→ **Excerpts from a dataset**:
%%

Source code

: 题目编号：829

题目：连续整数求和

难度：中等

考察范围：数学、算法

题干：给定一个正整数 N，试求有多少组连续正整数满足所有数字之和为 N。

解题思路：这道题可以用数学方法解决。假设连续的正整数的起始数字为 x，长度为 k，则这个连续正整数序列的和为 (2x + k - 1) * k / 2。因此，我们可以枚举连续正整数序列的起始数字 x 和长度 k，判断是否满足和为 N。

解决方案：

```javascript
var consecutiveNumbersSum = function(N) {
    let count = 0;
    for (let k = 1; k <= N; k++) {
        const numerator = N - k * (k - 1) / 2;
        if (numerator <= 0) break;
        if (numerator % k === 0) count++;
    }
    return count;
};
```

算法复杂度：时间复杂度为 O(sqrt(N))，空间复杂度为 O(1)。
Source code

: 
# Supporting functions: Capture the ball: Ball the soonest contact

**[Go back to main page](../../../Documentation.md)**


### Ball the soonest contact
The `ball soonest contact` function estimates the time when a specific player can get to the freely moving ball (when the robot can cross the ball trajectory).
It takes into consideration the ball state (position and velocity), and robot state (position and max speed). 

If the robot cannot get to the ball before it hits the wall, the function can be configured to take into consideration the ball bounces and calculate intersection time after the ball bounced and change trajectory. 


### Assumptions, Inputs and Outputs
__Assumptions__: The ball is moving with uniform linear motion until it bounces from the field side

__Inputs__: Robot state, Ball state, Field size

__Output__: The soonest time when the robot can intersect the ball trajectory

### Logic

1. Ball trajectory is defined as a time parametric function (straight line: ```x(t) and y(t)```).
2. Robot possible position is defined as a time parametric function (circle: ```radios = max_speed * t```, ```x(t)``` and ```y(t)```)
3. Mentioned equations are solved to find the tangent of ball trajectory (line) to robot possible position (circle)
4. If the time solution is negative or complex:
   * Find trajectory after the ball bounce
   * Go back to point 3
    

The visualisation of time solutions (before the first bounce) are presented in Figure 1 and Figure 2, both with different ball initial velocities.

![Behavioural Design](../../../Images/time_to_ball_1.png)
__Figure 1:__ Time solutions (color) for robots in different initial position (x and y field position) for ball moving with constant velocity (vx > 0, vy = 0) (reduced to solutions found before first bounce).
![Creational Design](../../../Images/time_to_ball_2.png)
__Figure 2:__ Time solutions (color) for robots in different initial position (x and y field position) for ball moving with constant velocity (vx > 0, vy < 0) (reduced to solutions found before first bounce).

%%

Lines from the entries that contain the string "bounces" must be found and copied.

→ **Result for this exercise**:
If the robot cannot get to the ball before it hits the wall, the function can be configured to take into consideration the ball bounces and calculate intersection time after the ball bounced and change trajectory. 
__Assumptions__: The ball is moving with uniform linear motion until it bounces from the field side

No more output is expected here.